Parallel Operations Helper
GitHub Link to Code.
Parallel operations for MDTraj methods using Dask arrays.
Implements memory-efficient, parallelized versions of common MDTraj operations.
- class mdxplain.trajectory.helper.dask_trajectory_helper.parallel_operations_helper.ParallelOperationsHelper(zarr_path: str, topology: Topology, n_workers: int | None = None, chunk_size: int = 1000, cache_dir: str = './cache')
Parallel implementations of MDTraj operations using Dask arrays.
All operations respect memory constraints and process data in chunks.
- __init__(zarr_path: str, topology: Topology, n_workers: int | None = None, chunk_size: int = 1000, cache_dir: str = './cache')

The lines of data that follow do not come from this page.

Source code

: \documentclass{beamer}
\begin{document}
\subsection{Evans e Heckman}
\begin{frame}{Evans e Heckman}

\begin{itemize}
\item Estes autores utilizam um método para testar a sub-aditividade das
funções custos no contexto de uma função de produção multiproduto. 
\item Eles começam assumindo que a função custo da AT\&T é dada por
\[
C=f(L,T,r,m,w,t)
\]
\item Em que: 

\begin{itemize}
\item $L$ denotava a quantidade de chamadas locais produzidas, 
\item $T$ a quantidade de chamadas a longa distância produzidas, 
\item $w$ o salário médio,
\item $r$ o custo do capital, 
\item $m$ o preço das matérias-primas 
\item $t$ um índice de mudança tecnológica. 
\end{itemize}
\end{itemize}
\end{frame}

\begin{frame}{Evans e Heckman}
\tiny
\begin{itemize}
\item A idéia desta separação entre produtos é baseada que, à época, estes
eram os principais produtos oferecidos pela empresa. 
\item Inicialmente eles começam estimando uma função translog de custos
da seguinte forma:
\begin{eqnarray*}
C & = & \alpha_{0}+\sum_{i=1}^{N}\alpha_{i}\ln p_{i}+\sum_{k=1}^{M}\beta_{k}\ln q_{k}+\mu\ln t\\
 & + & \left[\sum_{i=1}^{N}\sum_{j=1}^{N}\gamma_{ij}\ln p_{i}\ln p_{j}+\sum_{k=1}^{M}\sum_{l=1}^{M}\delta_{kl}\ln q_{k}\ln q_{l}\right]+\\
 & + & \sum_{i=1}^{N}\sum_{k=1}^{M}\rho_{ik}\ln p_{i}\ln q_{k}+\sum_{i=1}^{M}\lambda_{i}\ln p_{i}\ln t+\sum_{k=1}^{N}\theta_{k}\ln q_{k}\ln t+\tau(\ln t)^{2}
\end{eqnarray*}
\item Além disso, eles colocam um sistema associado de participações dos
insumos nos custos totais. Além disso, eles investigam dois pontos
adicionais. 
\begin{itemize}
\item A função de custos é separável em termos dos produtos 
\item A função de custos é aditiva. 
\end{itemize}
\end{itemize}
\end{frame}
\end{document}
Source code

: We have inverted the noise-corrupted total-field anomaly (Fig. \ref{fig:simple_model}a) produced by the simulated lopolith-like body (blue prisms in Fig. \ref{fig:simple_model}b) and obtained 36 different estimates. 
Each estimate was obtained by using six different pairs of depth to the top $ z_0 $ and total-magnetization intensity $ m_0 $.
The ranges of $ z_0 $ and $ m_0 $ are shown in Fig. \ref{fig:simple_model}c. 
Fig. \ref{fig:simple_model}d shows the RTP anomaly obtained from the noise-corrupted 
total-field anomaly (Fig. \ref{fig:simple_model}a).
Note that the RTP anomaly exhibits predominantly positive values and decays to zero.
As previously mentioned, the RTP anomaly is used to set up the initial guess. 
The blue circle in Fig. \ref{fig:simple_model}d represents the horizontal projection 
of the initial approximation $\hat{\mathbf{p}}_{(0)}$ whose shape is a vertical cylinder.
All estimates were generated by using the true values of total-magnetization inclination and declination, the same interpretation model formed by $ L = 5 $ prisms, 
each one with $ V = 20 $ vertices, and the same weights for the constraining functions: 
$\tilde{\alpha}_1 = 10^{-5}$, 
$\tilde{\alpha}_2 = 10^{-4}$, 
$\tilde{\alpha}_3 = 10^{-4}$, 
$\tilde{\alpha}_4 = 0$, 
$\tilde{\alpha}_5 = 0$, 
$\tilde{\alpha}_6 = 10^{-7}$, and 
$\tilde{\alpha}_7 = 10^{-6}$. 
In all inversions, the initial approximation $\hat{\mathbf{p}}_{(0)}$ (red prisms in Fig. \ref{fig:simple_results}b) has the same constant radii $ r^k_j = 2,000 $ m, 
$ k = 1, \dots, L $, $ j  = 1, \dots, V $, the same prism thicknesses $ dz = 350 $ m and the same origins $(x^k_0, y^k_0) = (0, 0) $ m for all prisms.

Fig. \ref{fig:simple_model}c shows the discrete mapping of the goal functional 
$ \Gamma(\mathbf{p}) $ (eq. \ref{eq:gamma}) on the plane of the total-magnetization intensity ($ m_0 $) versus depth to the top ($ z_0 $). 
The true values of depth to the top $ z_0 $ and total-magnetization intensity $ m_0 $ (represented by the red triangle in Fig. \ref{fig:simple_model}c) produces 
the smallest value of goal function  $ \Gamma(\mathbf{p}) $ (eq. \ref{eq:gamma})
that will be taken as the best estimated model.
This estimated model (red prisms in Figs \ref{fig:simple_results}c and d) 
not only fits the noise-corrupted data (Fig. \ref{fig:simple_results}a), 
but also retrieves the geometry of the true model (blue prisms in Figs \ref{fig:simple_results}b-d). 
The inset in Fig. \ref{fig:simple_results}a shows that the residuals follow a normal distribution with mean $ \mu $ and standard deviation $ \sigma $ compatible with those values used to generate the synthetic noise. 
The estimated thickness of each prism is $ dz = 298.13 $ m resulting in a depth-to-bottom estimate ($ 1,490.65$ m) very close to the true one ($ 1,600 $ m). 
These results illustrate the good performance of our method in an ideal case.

Initialize parallel operations.
Parameters
- zarr_pathstr
Path to Zarr store containing trajectory data
- topologymd.Topology
MDTraj topology
- n_workersint, optional
Number of parallel workers (defaults to CPU count)
- chunk_sizeint, default=1000
Number of frames per chunk for memory management
- cache_dirstr, default=’./cache’
Directory for temporary files during operations
Returns
- None
Initializes parallel operations
- cleanup() None
Release in-memory and zarr-store references held by this helper.
Returns
- None
Clears Dask array references and closes store handles when possible.
- center_coordinates(result_path: str, mass_weighted: bool = False) Group
Center coordinates at origin using real MDTraj method chunkwise.
Parameters
- result_pathstr
Path to store result Zarr
- mass_weightedbool, default=False
Use mass-weighted centering
Returns
- zarr.Group
New Zarr store with centered coordinates
Examples
>>> parallel_ops = ParallelOperationsHelper('trajectory.zarr', topology, chunk_size=500) >>> centered_store = parallel_ops.center_coordinates('centered.zarr', mass_weighted=True) >>> print(f"Centered trajectory stored at {centered_store.path}")
- superpose(result_path: str, reference_traj: Trajectory, atom_indices: ndarray | None = None, ref_atom_indices: ndarray | None = None) Group
Superpose trajectory to reference trajectory using real MDTraj method chunkwise.
Parameters
- result_pathstr
Path to store result Zarr
- reference_trajmd.Trajectory
Reference trajectory (single frame) to align to
- atom_indicesnp.ndarray, optional
Atoms to use for alignment on this trajectory
- ref_atom_indicesnp.ndarray, optional
Atoms to use for alignment on the reference trajectory
Returns
- zarr.Group
New Zarr store with superposed coordinates
Raises
- ValueError
If reference trajectory has wrong number of atoms or frames
- OSError
If cache directory is not writable
Examples
>>> parallel_ops = ParallelOperationsHelper('trajectory.zarr', topology) >>> # Create reference trajectory (single frame) >>> ref_traj = md.load_frame('reference.pdb', 0) >>> aligned_store = parallel_ops.superpose('aligned.zarr', ref_traj) >>> # Superpose using only backbone atoms >>> backbone_indices = topology.select('backbone') >>> aligned_store = parallel_ops.superpose('aligned.zarr', ref_traj, backbone_indices)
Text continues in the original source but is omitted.